Every gallon you buy in Vermont carries both state and federal fuel tax baked into the pump price. This calculator separates those cents from the fuel itself and totals them across a year, using Vermont’s combined gasoline tax of about 32.3 cents per gallon plus the 18.4-cent federal excise — so you can see your real annual and per-mile road-tax contribution.
How it works
Vermont’s state gasoline tax is a stack of components:
- Motor fuel excise — 12.1¢/gal.
- Motor Fuel Transportation Infrastructure Assessment (MFTIA) — about 2% of the average retail price, which works out to roughly 6.9¢/gal at typical prices.

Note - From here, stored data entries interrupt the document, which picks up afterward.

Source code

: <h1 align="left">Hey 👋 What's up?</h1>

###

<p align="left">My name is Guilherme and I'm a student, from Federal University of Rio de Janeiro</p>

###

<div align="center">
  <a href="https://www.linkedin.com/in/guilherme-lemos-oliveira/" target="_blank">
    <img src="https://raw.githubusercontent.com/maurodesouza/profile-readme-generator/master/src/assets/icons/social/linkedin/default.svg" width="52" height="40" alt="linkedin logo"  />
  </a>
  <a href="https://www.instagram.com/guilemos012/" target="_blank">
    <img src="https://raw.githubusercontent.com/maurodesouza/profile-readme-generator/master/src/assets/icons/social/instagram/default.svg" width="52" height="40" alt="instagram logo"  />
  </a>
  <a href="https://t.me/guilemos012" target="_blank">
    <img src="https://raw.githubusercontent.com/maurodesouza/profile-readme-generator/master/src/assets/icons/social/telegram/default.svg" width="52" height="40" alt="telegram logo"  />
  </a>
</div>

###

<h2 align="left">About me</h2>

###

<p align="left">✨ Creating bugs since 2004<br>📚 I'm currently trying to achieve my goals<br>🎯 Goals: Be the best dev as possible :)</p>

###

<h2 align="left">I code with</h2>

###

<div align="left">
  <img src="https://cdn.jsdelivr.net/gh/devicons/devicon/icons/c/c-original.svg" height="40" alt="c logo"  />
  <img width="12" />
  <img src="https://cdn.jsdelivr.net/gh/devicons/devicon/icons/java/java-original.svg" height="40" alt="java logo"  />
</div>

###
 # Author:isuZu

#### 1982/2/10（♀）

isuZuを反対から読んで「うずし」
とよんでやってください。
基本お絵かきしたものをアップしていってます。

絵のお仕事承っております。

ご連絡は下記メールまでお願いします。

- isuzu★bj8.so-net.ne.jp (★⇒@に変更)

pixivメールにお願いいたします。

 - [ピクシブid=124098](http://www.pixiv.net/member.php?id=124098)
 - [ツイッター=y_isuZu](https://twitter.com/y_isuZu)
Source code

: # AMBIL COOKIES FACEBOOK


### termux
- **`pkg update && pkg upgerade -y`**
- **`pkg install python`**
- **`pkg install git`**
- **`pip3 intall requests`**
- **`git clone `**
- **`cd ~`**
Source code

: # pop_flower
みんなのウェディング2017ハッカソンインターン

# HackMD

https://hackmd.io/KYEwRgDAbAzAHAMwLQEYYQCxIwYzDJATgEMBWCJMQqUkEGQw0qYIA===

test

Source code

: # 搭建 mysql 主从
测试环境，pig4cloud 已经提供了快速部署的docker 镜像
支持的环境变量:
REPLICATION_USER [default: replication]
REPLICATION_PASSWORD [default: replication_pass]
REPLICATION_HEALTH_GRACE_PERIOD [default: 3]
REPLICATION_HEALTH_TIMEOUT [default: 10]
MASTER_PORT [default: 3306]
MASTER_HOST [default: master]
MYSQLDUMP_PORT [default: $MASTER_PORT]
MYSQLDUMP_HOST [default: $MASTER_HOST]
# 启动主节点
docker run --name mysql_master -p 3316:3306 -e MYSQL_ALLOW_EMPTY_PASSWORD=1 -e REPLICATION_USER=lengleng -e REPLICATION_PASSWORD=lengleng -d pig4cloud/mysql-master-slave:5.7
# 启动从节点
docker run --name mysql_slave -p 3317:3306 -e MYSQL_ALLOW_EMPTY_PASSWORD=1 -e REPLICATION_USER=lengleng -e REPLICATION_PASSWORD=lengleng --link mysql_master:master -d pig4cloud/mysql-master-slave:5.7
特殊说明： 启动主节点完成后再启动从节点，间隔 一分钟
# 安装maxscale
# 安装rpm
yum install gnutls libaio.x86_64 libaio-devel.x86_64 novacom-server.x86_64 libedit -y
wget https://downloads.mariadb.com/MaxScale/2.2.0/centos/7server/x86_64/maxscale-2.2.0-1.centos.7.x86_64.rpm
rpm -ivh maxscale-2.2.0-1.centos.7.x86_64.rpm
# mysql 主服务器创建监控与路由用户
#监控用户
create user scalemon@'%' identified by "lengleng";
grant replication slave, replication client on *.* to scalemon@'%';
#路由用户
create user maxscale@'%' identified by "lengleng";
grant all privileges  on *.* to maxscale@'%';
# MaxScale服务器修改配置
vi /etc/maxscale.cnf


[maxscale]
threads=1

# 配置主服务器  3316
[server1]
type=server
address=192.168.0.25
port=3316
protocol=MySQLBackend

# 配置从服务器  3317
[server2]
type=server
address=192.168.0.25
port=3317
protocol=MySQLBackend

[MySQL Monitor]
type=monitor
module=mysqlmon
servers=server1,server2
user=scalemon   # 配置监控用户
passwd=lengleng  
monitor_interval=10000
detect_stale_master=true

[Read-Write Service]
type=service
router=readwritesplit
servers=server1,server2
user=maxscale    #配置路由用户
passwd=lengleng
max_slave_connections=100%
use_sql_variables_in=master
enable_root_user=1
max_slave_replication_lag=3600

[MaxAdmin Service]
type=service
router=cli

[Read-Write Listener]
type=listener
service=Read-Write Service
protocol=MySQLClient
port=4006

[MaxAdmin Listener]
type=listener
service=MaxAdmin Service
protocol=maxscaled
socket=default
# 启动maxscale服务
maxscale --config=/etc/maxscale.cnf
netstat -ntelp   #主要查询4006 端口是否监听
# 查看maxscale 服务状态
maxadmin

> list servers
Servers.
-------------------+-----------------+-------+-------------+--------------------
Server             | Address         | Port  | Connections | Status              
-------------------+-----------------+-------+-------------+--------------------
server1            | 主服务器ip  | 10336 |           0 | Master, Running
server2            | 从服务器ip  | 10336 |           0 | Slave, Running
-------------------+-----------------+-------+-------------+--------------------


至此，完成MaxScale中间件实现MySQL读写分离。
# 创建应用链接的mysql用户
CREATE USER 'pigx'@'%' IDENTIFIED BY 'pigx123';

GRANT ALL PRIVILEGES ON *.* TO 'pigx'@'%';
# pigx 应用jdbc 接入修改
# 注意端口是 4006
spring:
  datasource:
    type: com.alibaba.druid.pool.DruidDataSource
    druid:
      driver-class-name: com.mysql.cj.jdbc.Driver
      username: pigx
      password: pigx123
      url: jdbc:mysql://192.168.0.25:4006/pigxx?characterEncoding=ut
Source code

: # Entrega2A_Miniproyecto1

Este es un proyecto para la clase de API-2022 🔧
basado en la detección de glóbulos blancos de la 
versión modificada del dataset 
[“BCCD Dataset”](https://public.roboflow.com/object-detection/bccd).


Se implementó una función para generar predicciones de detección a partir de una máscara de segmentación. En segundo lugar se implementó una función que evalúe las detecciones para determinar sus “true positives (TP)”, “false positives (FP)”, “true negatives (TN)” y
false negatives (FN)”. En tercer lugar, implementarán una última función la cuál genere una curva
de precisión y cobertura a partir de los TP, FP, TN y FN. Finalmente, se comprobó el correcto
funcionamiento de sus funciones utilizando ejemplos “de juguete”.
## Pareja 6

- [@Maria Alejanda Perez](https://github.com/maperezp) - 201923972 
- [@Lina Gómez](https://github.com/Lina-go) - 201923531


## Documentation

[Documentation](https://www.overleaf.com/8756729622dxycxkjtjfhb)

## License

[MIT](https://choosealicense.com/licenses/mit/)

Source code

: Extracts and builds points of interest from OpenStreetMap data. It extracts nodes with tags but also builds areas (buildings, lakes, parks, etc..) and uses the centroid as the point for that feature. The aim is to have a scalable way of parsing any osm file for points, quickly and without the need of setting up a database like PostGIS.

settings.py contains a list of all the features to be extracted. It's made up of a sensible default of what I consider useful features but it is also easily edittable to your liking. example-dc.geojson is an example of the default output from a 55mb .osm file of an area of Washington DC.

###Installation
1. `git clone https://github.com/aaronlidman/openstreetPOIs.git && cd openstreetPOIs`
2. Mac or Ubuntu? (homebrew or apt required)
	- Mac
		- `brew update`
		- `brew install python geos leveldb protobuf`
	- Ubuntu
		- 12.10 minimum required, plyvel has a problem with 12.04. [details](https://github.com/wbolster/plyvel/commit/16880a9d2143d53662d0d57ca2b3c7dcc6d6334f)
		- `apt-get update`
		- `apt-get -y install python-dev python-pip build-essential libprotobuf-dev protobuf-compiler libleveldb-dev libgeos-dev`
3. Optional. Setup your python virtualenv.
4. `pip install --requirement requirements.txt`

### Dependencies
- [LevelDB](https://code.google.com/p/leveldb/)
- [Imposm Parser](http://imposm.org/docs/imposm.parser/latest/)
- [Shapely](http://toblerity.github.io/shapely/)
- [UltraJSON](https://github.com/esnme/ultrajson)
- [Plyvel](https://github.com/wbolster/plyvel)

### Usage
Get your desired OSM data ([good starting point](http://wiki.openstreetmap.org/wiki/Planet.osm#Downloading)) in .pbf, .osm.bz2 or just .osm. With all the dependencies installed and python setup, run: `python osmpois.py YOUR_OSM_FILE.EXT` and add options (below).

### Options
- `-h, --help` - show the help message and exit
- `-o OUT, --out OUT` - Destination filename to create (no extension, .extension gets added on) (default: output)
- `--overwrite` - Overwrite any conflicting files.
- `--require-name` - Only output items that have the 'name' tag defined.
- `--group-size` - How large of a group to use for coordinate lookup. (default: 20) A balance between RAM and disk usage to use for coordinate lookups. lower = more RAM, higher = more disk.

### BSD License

- Petroleum cleanup fee — 1¢/gal.
Together these reach an effective ~32.3¢/gal state total, and the federal excise of
18.4¢/gal is added at the pump. The tool computes gallons from either your mileage and MPG
(gallons = miles ÷ mpg) or your tank size and fill-ups (gallons = tank × fills), then
multiplies by each rate.
Example and notes
Driving 12,000 miles a year in a car that gets 26 MPG burns about 462 gallons. At Vermont’s combined ~50.7¢/gal (state + federal), that is roughly $234 in fuel tax per year, or about 1.95¢ per mile.
Because the MFTIA floats with the average retail price, Vermont’s state total shifts slightly each quarter — this estimate uses a representative ~32.3¢/gal. Diesel uses its own state and federal rates. Confirm the current figures at tax.vermont.gov.